◆ Prompt:
When you return the entries, keep every word and mark exactly as it is.

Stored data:
*** Begin section ***

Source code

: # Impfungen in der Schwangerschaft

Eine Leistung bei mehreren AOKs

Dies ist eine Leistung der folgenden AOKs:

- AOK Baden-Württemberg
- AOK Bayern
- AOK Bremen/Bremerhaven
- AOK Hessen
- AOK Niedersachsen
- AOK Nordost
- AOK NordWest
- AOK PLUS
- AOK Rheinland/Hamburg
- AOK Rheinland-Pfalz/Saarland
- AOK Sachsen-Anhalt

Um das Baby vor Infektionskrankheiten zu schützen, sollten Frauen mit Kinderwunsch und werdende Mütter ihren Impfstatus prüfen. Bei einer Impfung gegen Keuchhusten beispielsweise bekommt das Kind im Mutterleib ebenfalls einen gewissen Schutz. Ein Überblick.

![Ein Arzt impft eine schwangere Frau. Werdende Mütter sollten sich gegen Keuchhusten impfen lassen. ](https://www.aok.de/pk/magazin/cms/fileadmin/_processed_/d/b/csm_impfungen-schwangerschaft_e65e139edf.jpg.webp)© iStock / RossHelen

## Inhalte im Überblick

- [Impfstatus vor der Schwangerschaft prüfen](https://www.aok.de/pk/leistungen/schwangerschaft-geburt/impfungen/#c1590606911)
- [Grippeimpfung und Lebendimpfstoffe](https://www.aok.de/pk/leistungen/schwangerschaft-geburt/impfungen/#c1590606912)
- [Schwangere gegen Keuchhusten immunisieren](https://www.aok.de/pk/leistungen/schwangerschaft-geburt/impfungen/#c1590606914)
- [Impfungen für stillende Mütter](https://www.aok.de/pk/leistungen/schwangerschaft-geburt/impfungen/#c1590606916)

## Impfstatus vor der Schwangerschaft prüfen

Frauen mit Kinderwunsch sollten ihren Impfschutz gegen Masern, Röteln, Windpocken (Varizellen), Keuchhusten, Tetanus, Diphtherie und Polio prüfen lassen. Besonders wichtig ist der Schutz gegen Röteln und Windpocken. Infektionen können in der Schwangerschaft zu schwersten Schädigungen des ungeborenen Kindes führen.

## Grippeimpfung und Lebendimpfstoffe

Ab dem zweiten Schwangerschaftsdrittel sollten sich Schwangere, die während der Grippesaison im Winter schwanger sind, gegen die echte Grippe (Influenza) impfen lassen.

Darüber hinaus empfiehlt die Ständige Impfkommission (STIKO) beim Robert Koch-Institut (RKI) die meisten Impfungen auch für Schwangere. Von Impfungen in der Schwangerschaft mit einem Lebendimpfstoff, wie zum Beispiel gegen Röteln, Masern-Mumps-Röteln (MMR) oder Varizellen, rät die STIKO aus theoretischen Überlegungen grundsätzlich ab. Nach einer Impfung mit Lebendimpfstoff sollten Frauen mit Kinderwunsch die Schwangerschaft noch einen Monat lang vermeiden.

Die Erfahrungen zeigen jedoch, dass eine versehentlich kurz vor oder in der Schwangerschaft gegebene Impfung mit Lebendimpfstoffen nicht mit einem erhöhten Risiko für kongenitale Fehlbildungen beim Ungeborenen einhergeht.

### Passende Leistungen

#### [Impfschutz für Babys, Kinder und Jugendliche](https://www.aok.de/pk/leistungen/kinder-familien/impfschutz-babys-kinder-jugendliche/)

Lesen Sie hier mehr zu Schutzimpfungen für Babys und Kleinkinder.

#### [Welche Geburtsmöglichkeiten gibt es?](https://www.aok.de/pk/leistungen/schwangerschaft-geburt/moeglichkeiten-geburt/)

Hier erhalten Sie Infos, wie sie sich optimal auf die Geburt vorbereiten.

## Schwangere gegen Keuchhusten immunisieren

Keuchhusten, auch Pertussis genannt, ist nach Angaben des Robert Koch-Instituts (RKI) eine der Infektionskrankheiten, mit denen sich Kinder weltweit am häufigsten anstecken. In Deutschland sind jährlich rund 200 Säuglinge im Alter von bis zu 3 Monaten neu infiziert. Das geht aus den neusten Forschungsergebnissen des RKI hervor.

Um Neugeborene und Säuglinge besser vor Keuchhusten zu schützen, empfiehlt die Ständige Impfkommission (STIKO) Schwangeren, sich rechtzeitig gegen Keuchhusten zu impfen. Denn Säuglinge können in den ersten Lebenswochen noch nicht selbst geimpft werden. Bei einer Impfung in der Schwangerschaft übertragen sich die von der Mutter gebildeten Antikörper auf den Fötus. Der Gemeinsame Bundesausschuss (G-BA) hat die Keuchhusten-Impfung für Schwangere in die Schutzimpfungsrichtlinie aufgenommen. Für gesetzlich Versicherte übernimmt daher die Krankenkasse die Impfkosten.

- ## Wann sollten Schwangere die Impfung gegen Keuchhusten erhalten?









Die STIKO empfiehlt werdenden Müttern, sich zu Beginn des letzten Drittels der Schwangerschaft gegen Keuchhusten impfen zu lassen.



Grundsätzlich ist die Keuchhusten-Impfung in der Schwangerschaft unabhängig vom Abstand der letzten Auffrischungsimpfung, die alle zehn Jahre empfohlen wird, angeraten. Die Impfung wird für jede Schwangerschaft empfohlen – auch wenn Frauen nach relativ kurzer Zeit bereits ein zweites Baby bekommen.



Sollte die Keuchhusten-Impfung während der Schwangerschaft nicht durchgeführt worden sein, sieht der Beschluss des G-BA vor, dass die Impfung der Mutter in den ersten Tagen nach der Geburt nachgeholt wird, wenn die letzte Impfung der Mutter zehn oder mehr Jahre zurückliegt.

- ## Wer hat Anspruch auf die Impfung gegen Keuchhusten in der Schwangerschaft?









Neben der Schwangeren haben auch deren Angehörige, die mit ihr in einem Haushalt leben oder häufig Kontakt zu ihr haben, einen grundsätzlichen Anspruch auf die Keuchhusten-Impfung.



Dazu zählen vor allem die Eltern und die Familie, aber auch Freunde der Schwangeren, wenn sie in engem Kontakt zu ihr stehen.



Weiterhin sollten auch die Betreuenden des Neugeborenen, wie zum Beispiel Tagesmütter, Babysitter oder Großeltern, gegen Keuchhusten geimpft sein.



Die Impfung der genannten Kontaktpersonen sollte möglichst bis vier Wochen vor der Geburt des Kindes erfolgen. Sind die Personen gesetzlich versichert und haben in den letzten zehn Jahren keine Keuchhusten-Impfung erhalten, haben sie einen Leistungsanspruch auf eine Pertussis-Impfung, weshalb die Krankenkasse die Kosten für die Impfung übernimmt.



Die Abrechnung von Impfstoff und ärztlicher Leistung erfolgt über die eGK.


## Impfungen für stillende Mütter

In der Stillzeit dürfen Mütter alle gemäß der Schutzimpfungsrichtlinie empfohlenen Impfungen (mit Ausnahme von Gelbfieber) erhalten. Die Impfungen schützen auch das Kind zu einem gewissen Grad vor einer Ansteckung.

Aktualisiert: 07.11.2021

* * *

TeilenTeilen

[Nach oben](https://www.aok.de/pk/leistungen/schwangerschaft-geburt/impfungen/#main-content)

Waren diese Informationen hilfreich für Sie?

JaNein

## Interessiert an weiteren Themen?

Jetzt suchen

*** End section ***

◆ Response area:
Source code

: # Impfungen in der Schwangerschaft

Eine Leistung bei mehreren AOKs

Dies ist eine Leistung der folgenden AOKs:

- AOK Baden-Württemberg
- AOK Bayern
- AOK Bremen/Bremerhaven
- AOK Hessen
- AOK Niedersachsen
- AOK Nordost
- AOK NordWest
- AOK PLUS
- AOK Rheinland/Hamburg
- AOK Rheinland-Pfalz/Saarland
- AOK Sachsen-Anhalt

Um das Baby vor Infektionskrankheiten zu schützen, sollten Frauen mit Kinderwunsch und werdende Mütter ihren Impfstatus prüfen. Bei einer Impfung gegen Keuchhusten beispielsweise bekommt das Kind im Mutterleib ebenfalls einen gewissen Schutz. Ein Überblick.

![Ein Arzt impft eine schwangere Frau. Werdende Mütter sollten sich gegen Keuchhusten impfen lassen. ](https://www.aok.de/pk/magazin/cms/fileadmin/_processed_/d/b/csm_impfungen-schwangerschaft_e65e139edf.jpg.webp)© iStock / RossHelen

## Inhalte im Überblick

- [Impfstatus vor der Schwangerschaft prüfen](https://www.aok.de/pk/leistungen/schwangerschaft-geburt/impfungen/#c1590606911)
- [Grippeimpfung und Lebendimpfstoffe](https://www.aok.de/pk/leistungen/schwangerschaft-geburt/impfungen/#c1590606912)
- [Schwangere gegen Keuchhusten immunisieren](https://www.aok.de/pk/leistungen/schwangerschaft-geburt/impfungen/#c1590606914)
- [Impfungen für stillende Mütter](https://www.aok.de/pk/leistungen/schwangerschaft-geburt/impfungen/#c1590606916)

## Impfstatus vor der Schwangerschaft prüfen

Frauen mit Kinderwunsch sollten ihren Impfschutz gegen Masern, Röteln, Windpocken (Varizellen), Keuchhusten, Tetanus, Diphtherie und Polio prüfen lassen. Besonders wichtig ist der Schutz gegen Röteln und Windpocken. Infektionen können in der Schwangerschaft zu schwersten Schädigungen des ungeborenen Kindes führen.

## Grippeimpfung und Lebendimpfstoffe

Ab dem zweiten Schwangerschaftsdrittel sollten sich Schwangere, die während der Grippesaison im Winter schwanger sind, gegen die echte Grippe (Influenza) impfen lassen.

Darüber hinaus empfiehlt die Ständige Impfkommission (STIKO) beim Robert Koch-Institut (RKI) die meisten Impfungen auch für Schwangere. Von Impfungen in der Schwangerschaft mit einem Lebendimpfstoff, wie zum Beispiel gegen Röteln, Masern-Mumps-Röteln (MMR) oder Varizellen, rät die STIKO aus theoretischen Überlegungen grundsätzlich ab. Nach einer Impfung mit Lebendimpfstoff sollten Frauen mit Kinderwunsch die Schwangerschaft noch einen Monat lang vermeiden.

Die Erfahrungen zeigen jedoch, dass eine versehentlich kurz vor oder in der Schwangerschaft gegebene Impfung mit Lebendimpfstoffen nicht mit einem erhöhten Risiko für kongenitale Fehlbildungen beim Ungeborenen einhergeht.

### Passende Leistungen

#### [Impfschutz für Babys, Kinder und Jugendliche](https://www.aok.de/pk/leistungen/kinder-familien/impfschutz-babys-kinder-jugendliche/)

Lesen Sie hier mehr zu Schutzimpfungen für Babys und Kleinkinder.

#### [Welche Geburtsmöglichkeiten gibt es?](https://www.aok.de/pk/leistungen/schwangerschaft-geburt/moeglichkeiten-geburt/)

Hier erhalten Sie Infos, wie sie sich optimal auf die Geburt vorbereiten.

## Schwangere gegen Keuchhusten immunisieren

Keuchhusten, auch Pertussis genannt, ist nach Angaben des Robert Koch-Instituts (RKI) eine der Infektionskrankheiten, mit denen sich Kinder weltweit am häufigsten anstecken. In Deutschland sind jährlich rund 200 Säuglinge im Alter von bis zu 3 Monaten neu infiziert. Das geht aus den neusten Forschungsergebnissen des RKI hervor.

Um Neugeborene und Säuglinge besser vor Keuchhusten zu schützen, empfiehlt die Ständige Impfkommission (STIKO) Schwangeren, sich rechtzeitig gegen Keuchhusten zu impfen. Denn Säuglinge können in den ersten Lebenswochen noch nicht selbst geimpft werden. Bei einer Impfung in der Schwangerschaft übertragen sich die von der Mutter gebildeten Antikörper auf den Fötus. Der Gemeinsame Bundesausschuss (G-BA) hat die Keuchhusten-Impfung für Schwangere in die Schutzimpfungsrichtlinie aufgenommen. Für gesetzlich Versicherte übernimmt daher die Krankenkasse die Impfkosten.

- ## Wann sollten Schwangere die Impfung gegen Keuchhusten erhalten?









Die STIKO empfiehlt werdenden Müttern, sich zu Beginn des letzten Drittels der Schwangerschaft gegen Keuchhusten impfen zu lassen.



Grundsätzlich ist die Keuchhusten-Impfung in der Schwangerschaft unabhängig vom Abstand der letzten Auffrischungsimpfung, die alle zehn Jahre empfohlen wird, angeraten. Die Impfung wird für jede Schwangerschaft empfohlen – auch wenn Frauen nach relativ kurzer Zeit bereits ein zweites Baby bekommen.



Sollte die Keuchhusten-Impfung während der Schwangerschaft nicht durchgeführt worden sein, sieht der Beschluss des G-BA vor, dass die Impfung der Mutter in den ersten Tagen nach der Geburt nachgeholt wird, wenn die letzte Impfung der Mutter zehn oder mehr Jahre zurückliegt.

- ## Wer hat Anspruch auf die Impfung gegen Keuchhusten in der Schwangerschaft?









Neben der Schwangeren haben auch deren Angehörige, die mit ihr in einem Haushalt leben oder häufig Kontakt zu ihr haben, einen grundsätzlichen Anspruch auf die Keuchhusten-Impfung.



Dazu zählen vor allem die Eltern und die Familie, aber auch Freunde der Schwangeren, wenn sie in engem Kontakt zu ihr stehen.



Weiterhin sollten auch die Betreuenden des Neugeborenen, wie zum Beispiel Tagesmütter, Babysitter oder Großeltern, gegen Keuchhusten geimpft sein.



Die Impfung der genannten Kontaktpersonen sollte möglichst bis vier Wochen vor der Geburt des Kindes erfolgen. Sind die Personen gesetzlich versichert und haben in den letzten zehn Jahren keine Keuchhusten-Impfung erhalten, haben sie einen Leistungsanspruch auf eine Pertussis-Impfung, weshalb die Krankenkasse die Kosten für die Impfung übernimmt.



Die Abrechnung von Impfstoff und ärztlicher Leistung erfolgt über die eGK.


## Impfungen für stillende Mütter

In der Stillzeit dürfen Mütter alle gemäß der Schutzimpfungsrichtlinie empfohlenen Impfungen (mit Ausnahme von Gelbfieber) erhalten. Die Impfungen schützen auch das Kind zu einem gewissen Grad vor einer Ansteckung.

Aktualisiert: 07.11.2021

* * *

TeilenTeilen

[Nach oben](https://www.aok.de/pk/leistungen/schwangerschaft-geburt/impfungen/#main-content)

Waren diese Informationen hilfreich für Sie?

JaNein

## Interessiert an weiteren Themen?

Jetzt suchen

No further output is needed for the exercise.